As the stock market has shown signs of an encouraging recovery, the bond market has also bounced back.

Recently, foreign institutions tried to sell government bonds at low prices. But now, they are trying to buy back the bonds as they believe in the imminent recovery of the national economy.

Good news

The latest government bond bid took place late last week, on August 8. It proved to be a lucky session, with 100% of 2-year bonds sold, and 10% of VND55bil worth of 5-year bonds taken. This proved to be the most satisfactory bond auction in the last five months in the context of the warmed-up stock market and good news about macroeconomic stability.

According to the Hanoi Securities Trading Centre, six institutions joined the 2-year bond auction, and registered to buy VND1,270bil worth of bonds, or double the volume called for bid. The highest registered interest rate was 19% per annum, while the lowest was 17%. The ceiling interest rate set by the Ministry of Finance was 17.5% per annum.

Meanwhile, 13 institutions joined the 5-year bond auction, and registered to take VND1,465bil worth of bonds, or triple the volume called for bid. The highest registered interest rate was 19% per annum, while the lowest was 15% per annum. The ceiling interest rate set by the Ministry of Finance was 16% per annum.

Though not all the 5-year bonds were sold, this was still considered a satisfactory result, if noting that bond auctions were very quiet for a long time. The successful auctions on August 8 helped raise the volume of mobilised capital with 2-year bonds to VND1,202bil.

There were big changes in the interest rates of bonds.
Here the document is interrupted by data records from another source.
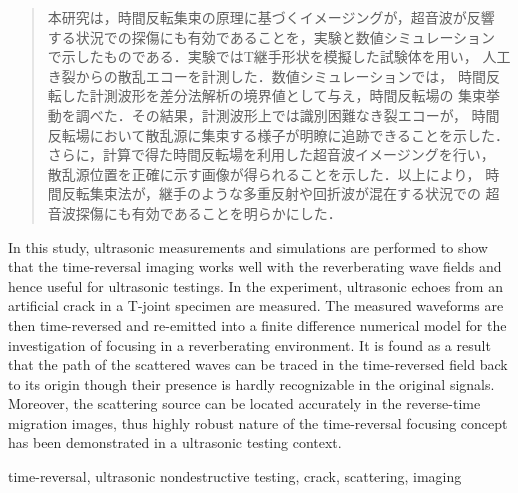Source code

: \documentclass[jscefinal]{jjsce}%
\begin{document}

\begin{abstract}
本研究は，時間反転集束の原理に基づくイメージングが，超音波が反響
する状況での探傷にも有効であることを，実験と数値シミュレーション
で示したものである．実験ではT継手形状を模擬した試験体を用い，
人工き裂からの散乱エコーを計測した．数値シミュレーションでは，
時間反転した計測波形を差分法解析の境界値として与え，時間反転場の
集束挙動を調べた．その結果，計測波形上では識別困難なき裂エコーが，
時間反転場において散乱源に集束する様子が明瞭に追跡できることを示した．
さらに，計算で得た時間反転場を利用した超音波イメージングを行い，
散乱源位置を正確に示す画像が得られることを示した．以上により，
時間反転集束法が，継手のような多重反射や回折波が混在する状況での
超音波探傷にも有効であることを明らかにした．
\end{abstract}
\begin{Eabstract}
In this study, ultrasonic measurements and simulations are performed to show 
that the time-reversal imaging works well 
with the reverberating wave fields and hence useful for ultrasonic testings. 
In the experiment, ultrasonic echoes from 
an artificial crack in a T-joint specimen are measured. The measured waveforms 
are then time-reversed and re-emitted into a finite difference numerical 
model for the investigation of focusing in a reverberating environment.
It is found as a result that the path of the scattered waves can be traced 
in the time-reversed field back to its origin though their presence is hardly 
recognizable in the original signals. Moreover, the scattering source 
can be located accurately in the reverse-time migration images, 
thus highly robust nature of the time-reversal focusing concept has 
been demonstrated in a ultrasonic testing context.
\end{Eabstract}
\begin{keyword}
time-reversal, ultrasonic nondestructive testing, crack, scattering, imaging
\end{keyword}
\maketitle
\end{document}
At the auction on July 31, bidders set the interest rate of 22% for 5-year bonds, while at the latest auction, the rate decreased to 19%. The lower interest rate reflects the viewpoint of institutions about the tendency of the basic interest rate as well as their optimism about the national economy’s performance.

In June 2008, the interest rates required by bidders increased sharply all the time, hitting 21.3% and 20.5% for 2-year and 5-year bonds, respectively, much higher than the interest rate for 10-year bonds.

Higher interest rates for shorter-term bonds are really a paradox of the bond market in Vietnam.

Macroeconomic stability

However, the paradox has been correcting itself step by step with the interest rates of short-term bonds decreasing considerably. According to ACB Securities Company, on August 11, the 2-year bond interest rate dropped to 17.83%, while the rate for 5-year bonds fell to 17.11%. The rates represented sharp declines from early August, when they were 18.81% and 18.08%, respectively.

The bond secondary market has shown positive changes. Two months ago, bonds were sold in big quantities as a result of the high inflation rate, high interest rates, exchange rates and the crisis in the monetary market. The net sale by foreign investors once raised concerns about the capital withdrawal of foreign investors from Vietnam’s market. However, in the trading sessions in early August, foreign investors began purchasing more bonds, especially short-term ones, thus making the bond market warm up.

According to the Hanoi Securities Trading Centre, the average net sale of eight trading sessions in August decreased to VND108.27bil/sesson, while the figure in the time between mid June and the end of July was VND245.46bil/session.

The bond interest rates in transactions have been decreasing gradually since early August, especially in short-term bonds. The performance in the bond market proves to come in accordance with the happenings in the monetary market and macroeconomic performance.

Bank interest rates have been slightly decreasing, while the CPI increase in July decreased sharply. The inflation rate is expected to be within the predicted level (25%), while gold and dollar prices have slid to the levels of early 2008, and the world’s oil price has dropped to $113/barrel.

Experts say that the government bond market is very sensitive to the economic policies pursued by the government. The market once bore bad influences from the monetary market, and now, when everything is getting better, the government bond market is also bouncing back.